- [BRIEF]: Your reply should be the complete data, reproduced exactly.
DATA TO USE below:
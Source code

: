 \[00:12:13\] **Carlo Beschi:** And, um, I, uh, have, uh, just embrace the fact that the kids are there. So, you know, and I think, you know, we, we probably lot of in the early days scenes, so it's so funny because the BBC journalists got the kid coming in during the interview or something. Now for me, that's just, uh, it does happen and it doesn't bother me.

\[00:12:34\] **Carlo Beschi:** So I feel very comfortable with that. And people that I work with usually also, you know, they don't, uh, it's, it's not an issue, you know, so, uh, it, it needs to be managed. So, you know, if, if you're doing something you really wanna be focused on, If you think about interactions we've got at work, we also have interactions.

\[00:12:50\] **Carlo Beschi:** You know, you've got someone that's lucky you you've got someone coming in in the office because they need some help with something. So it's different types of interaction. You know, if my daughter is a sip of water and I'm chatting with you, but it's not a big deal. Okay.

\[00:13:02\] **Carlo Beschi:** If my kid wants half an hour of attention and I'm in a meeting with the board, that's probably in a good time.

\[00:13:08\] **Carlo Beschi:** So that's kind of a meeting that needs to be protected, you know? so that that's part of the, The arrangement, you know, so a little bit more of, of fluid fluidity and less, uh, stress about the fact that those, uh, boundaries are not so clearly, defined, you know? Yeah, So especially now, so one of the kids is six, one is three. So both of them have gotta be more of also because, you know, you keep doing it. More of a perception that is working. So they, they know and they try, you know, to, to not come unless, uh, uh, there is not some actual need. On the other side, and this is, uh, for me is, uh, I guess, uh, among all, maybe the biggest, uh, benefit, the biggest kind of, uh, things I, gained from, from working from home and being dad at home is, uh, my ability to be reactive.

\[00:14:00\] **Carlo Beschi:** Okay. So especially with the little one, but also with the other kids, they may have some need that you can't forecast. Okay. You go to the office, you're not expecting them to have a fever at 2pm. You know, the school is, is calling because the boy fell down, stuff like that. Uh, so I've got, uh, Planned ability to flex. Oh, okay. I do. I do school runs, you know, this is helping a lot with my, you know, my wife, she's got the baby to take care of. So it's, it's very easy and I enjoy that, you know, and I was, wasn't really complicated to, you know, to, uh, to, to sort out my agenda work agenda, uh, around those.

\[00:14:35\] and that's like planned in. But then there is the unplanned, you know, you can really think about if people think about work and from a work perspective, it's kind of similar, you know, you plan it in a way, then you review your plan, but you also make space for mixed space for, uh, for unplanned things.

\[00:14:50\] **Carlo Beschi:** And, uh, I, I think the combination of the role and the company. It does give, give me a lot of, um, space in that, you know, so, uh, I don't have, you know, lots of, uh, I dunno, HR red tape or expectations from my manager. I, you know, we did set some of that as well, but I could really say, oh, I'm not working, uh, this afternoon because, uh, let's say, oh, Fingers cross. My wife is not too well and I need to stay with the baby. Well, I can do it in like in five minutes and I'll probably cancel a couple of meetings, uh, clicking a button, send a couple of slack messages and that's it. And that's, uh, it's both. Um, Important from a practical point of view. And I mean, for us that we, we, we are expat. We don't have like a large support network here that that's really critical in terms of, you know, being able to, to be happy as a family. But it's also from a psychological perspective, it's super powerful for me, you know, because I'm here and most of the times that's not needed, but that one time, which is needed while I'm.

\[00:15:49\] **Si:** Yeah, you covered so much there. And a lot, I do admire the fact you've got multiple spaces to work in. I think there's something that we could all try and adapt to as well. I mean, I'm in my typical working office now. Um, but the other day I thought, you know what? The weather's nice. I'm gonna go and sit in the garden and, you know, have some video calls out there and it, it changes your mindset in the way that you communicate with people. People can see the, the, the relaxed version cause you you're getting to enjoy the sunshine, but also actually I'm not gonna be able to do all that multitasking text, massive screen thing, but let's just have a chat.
End of DATA TO USE.
- [RESPONSE BELOW]:
Source code

: \[00:12:13\] **Carlo Beschi:** And, um, I, uh, have, uh, just embrace the fact that the kids are there. So, you know, and I think, you know, we, we probably lot of in the early days scenes, so it's so funny because the BBC journalists got the kid coming in during the interview or something. Now for me, that's just, uh, it does happen and it doesn't bother me.

\[00:12:34\] **Carlo Beschi:** So I feel very comfortable with that. And people that I work with usually also, you know, they don't, uh, it's, it's not an issue, you know, so, uh, it, it needs to be managed. So, you know, if, if you're doing something you really wanna be focused on, If you think about interactions we've got at work, we also have interactions.

\[00:12:50\] **Carlo Beschi:** You know, you've got someone that's lucky you you've got someone coming in in the office because they need some help with something. So it's different types of interaction. You know, if my daughter is a sip of water and I'm chatting with you, but it's not a big deal. Okay.

\[00:13:02\] **Carlo Beschi:** If my kid wants half an hour of attention and I'm in a meeting with the board, that's probably in a good time.

\[00:13:08\] **Carlo Beschi:** So that's kind of a meeting that needs to be protected, you know? so that that's part of the, The arrangement, you know, so a little bit more of, of fluid fluidity and less, uh, stress about the fact that those, uh, boundaries are not so clearly, defined, you know? Yeah, So especially now, so one of the kids is six, one is three. So both of them have gotta be more of also because, you know, you keep doing it. More of a perception that is working. So they, they know and they try, you know, to, to not come unless, uh, uh, there is not some actual need. On the other side, and this is, uh, for me is, uh, I guess, uh, among all, maybe the biggest, uh, benefit, the biggest kind of, uh, things I, gained from, from working from home and being dad at home is, uh, my ability to be reactive.

\[00:14:00\] **Carlo Beschi:** Okay. So especially with the little one, but also with the other kids, they may have some need that you can't forecast. Okay. You go to the office, you're not expecting them to have a fever at 2pm. You know, the school is, is calling because the boy fell down, stuff like that. Uh, so I've got, uh, Planned ability to flex. Oh, okay. I do. I do school runs, you know, this is helping a lot with my, you know, my wife, she's got the baby to take care of. So it's, it's very easy and I enjoy that, you know, and I was, wasn't really complicated to, you know, to, uh, to, to sort out my agenda work agenda, uh, around those.

\[00:14:35\] and that's like planned in. But then there is the unplanned, you know, you can really think about if people think about work and from a work perspective, it's kind of similar, you know, you plan it in a way, then you review your plan, but you also make space for mixed space for, uh, for unplanned things.

\[00:14:50\] **Carlo Beschi:** And, uh, I, I think the combination of the role and the company. It does give, give me a lot of, um, space in that, you know, so, uh, I don't have, you know, lots of, uh, I dunno, HR red tape or expectations from my manager. I, you know, we did set some of that as well, but I could really say, oh, I'm not working, uh, this afternoon because, uh, let's say, oh, Fingers cross. My wife is not too well and I need to stay with the baby. Well, I can do it in like in five minutes and I'll probably cancel a couple of meetings, uh, clicking a button, send a couple of slack messages and that's it. And that's, uh, it's both. Um, Important from a practical point of view. And I mean, for us that we, we, we are expat. We don't have like a large support network here that that's really critical in terms of, you know, being able to, to be happy as a family. But it's also from a psychological perspective, it's super powerful for me, you know, because I'm here and most of the times that's not needed, but that one time, which is needed while I'm.

\[00:15:49\] **Si:** Yeah, you covered so much there. And a lot, I do admire the fact you've got multiple spaces to work in. I think there's something that we could all try and adapt to as well. I mean, I'm in my typical working office now. Um, but the other day I thought, you know what? The weather's nice. I'm gonna go and sit in the garden and, you know, have some video calls out there and it, it changes your mindset in the way that you communicate with people. People can see the, the, the relaxed version cause you you're getting to enjoy the sunshine, but also actually I'm not gonna be able to do all that multitasking text, massive screen thing, but let's just have a chat.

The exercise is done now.